Lo possiamo dire che il "fuori pista" è vietato e pericoloso?

"Certo che sì. Le forze dell'ordine presidiano le piste, ma non hanno la forza per esserci sempre e ovunque. Le multe dovrebbero essere esemplari. Il problema è sempre il "solito": sui social un tizio pubblica un video nel quale mostra la sua discesa fuoripista, dicendo che è stato bellissimo, che tutto sommato non è così difficile e, allora, scatta la corsa all'emulazione. Pensando che: "se ce l'ha fatta lui, allora posso farcela anche io". Lo sappiamo e lo vediamo quotidianamente in rete: ci sono una marea di recensioni e racconti che non sono corretti, che inducono all'errore. Non funziona che "tutti possono fare tutto. Non esiste". Noi continuiamo a fare opera di dissuasione, ma non basta".

 

Qualche giorno fa un freerider è stato travolto da una valanga e poi è morto in ospedale, dopo essere rimasto per ore in mezzo alla neve.

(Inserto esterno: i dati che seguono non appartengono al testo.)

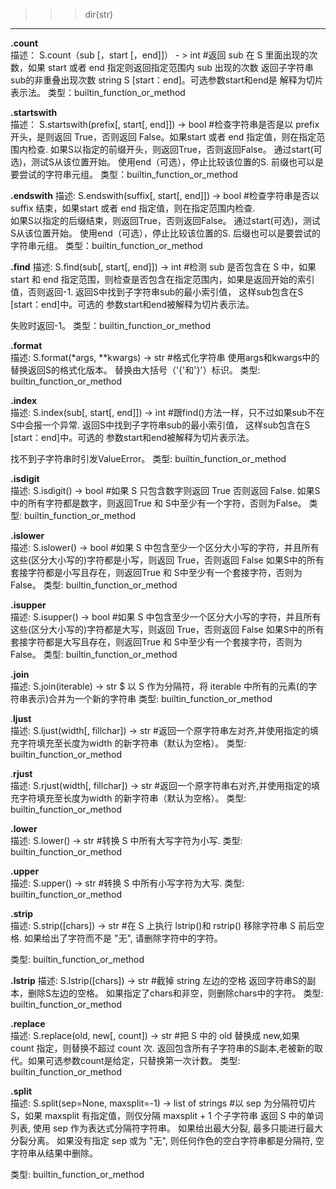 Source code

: >>> dir(str)  
-----------------------
**.count**   
描述：
S.count（sub [，start [，end]]） - > int
#返回 sub 在 S 里面出现的次数，如果 start 或者 end 指定则返回指定范围内 sub 出现的次数
返回子字符串sub的非重叠出现次数
string S [start：end]。可选参数start和end是
解释为切片表示法。
类型：builtin_function_or_method


**.startswith**  
描述：
S.startswith(prefix[, start[, end]]) -> bool
#检查字符串是否是以 prefix 开头，是则返回 True，否则返回 False。如果start 或者 end 指定值，则在指定范围内检查.
如果S以指定的前缀开头，则返回True，否则返回False。
通过start(可选)，测试S从该位置开始。
使用end（可选），停止比较该位置的S.
前缀也可以是要尝试的字符串元组。
类型：builtin_function_or_method

**.endswith** 
描述:
S.endswith(suffix[, start[, end]]) -> bool
#检查字符串是否以 suffix 结束，如果start 或者 end 指定值，则在指定范围内检查.  
如果S以指定的后缀结束，则返回True，否则返回False。
通过start(可选)，测试S从该位置开始。
使用end（可选），停止比较该位置的S.
后缀也可以是要尝试的字符串元组。
类型：builtin_function_or_method

**.find** 
描述:
S.find(sub[, start[, end]]) -> int
#检测 sub 是否包含在 S 中，如果 start 和 end 指定范围，则检查是否包含在指定范围内，如果是返回开始的索引值，否则返回-1.
返回S中找到子字符串sub的最小索引值，
这样sub包含在S [start：end]中。可选的
参数start和end被解释为切片表示法。

失败时返回-1。
类型：builtin_function_or_method

**.format**  
描述:
S.format(*args, **kwargs) -> str
#格式化字符串
使用args和kwargs中的替换返回S的格式化版本。
替换由大括号（'{'和'}'）标识。
类型:      builtin_function_or_method

**.index**  
描述:
S.index(sub[, start[, end]]) -> int
#跟find()方法一样，只不过如果sub不在S中会报一个异常.
返回S中找到子字符串sub的最小索引值，
这样sub包含在S [start：end]中。可选的
参数start和end被解释为切片表示法。

找不到子字符串时引发ValueError。
类型:      builtin_function_or_method

**.isdigit**  
描述:
S.isdigit() -> bool
#如果 S 只包含数字则返回 True 否则返回 False.
如果S中的所有字符都是数字，则返回True 和 S中至少有一个字符，否则为False。
类型:      builtin_function_or_method

**.islower**  
描述:
S.islower() -> bool
#如果 S 中包含至少一个区分大小写的字符，并且所有这些(区分大小写的)字符都是小写，则返回 True，否则返回 False
如果S中的所有套接字符都是小写且存在，则返回True 和 S中至少有一个套接字符，否则为False。
类型:      builtin_function_or_method

**.isupper**  
描述:
S.isupper() -> bool
#如果 S 中包含至少一个区分大小写的字符，并且所有这些(区分大小写的)字符都是大写，则返回 True，否则返回 False
如果S中的所有套接字符都是大写且存在，则返回True 和 S中至少有一个套接字符，否则为False。
类型:      builtin_function_or_method

**.join**  
描述:
S.join(iterable) -> str
$ 以 S 作为分隔符，将 iterable 中所有的元素(的字符串表示)合并为一个新的字符串
类型:      builtin_function_or_method

.**ljust**  
描述:
S.ljust(width[, fillchar]) -> str
#返回一个原字符串左对齐,并使用指定的填充字符填充至长度为width 的新字符串（默认为空格）。
类型:      builtin_function_or_method

.**rjust**  
描述:
S.rjust(width[, fillchar]) -> str
#返回一个原字符串右对齐,并使用指定的填充字符填充至长度为width 的新字符串（默认为空格）。
类型:      builtin_function_or_method

**.lower**  
描述:
S.lower() -> str
#转换 S 中所有大写字符为小写.
类型:      builtin_function_or_method

**.upper**    
描述:
S.upper() -> str
#转换 S 中所有小写字符为大写.
类型:      builtin_function_or_method

**.strip**  
描述:
S.strip([chars]) -> str
#在 S 上执行 lstrip()和 rstrip()
移除字符串 S 前后空格. 如果给出了字符而不是 "无", 请删除字符中的字符。

类型:      builtin_function_or_method

**.lstrip** 
描述:
S.lstrip([chars]) -> str
#截掉 string 左边的空格
返回字符串S的副本，删除S左边的空格。
如果指定了chars和非空，则删除chars中的字符。
类型:      builtin_function_or_method

**.replace**  
描述:
S.replace(old, new[, count]) -> str
#把 S 中的 old 替换成 new,如果 count 指定，则替换不超过 count 次.
返回包含所有子字符串的S副本,老被新的取代。如果可选参数count是给定，只替换第一次计数。
类型:      builtin_function_or_method

**.split**  
描述:
S.split(sep=None, maxsplit=-1) -> list of strings
#以 sep 为分隔符切片 S，如果 maxsplit 有指定值，则仅分隔 maxsplit + 1 个子字符串
返回 S 中的单词列表, 使用 sep 作为表达式分隔符字符串。 如果给出最大分裂, 最多只能进行最大分裂分离。
如果没有指定 sep 或为 "无", 则任何作色的空白字符串都是分隔符, 空字符串从结果中删除。

类型:      builtin_function_or_method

"Si, è successo ad Alagna Valsusa. L'uomo ha affrontato un "fuoripista" per spostarsi da una pista all'altra. Indossava l'Arva, ma il dispositivo era spento. Le ricerche sono iniziate solamente dopo la segnalazione di mancato rientro da parte un familiare: è rimasto per ore sotto la neve ed è stato ritrovato in ipotermia e in condizioni gravissime. E' stato portato in ospedale ma, purtroppo, non ce l'ha fatta. E' un attività rischiosissima, lo ribadiamo continuamente".

 

Voi soccorritori intervenite, non giudicate, ma non sarebbe giusto che gli interventi - in tali casi - fossero "a carico" dei freerider?

"Beh, almeno le spese dovrebbero essere messe in conto. E siamo solamente all'inizio del periodo. Ci aspettiamo altri dieci giorni complicatissimi. Come dico io: siamo di fronte alla tempesta perfetta".

 

Si spieghi.

"Beh, ci sono le vacanze di Natale, la gente è a casa, ha nevicato molto e, dunque, abbiamo tantissime persone sulle piste. I cumuli sono lì e vengono sollecitati dal passaggio di chi, lo ripeterò all'infinito, così facendo mette a repentaglio non solamente l'incolumità propria, ma anche quella di altre persone".

 

Domenica si è verificato, inizialmente, un "bug" comunicativo, che ha contribuito a creare allarmismo. Tantissimi media hanno "lanciato" la notizia, affermando che diverse persone erano rimaste coinvolte.

"Un altro problema da affrontare. Noi rilasciamo notizie ufficiale solamente quando l'intervento di bonifica è concluso. I soccorsi sono stati allertati da un maestro di sci che ha assistito al distacco della valanga, dicendo di aver visto alcune persone nella zona. Che, per quanto mi riguarda, potrebbero essere gli stessi che l'hanno provocata la valanga. Da qui a dire che vi sono persone coinvolte c'è però un'enorme differenza. Bisognerebbe essere più responsabili e aiutare chi è impegnato nei soccorsi, non complicargli la vita".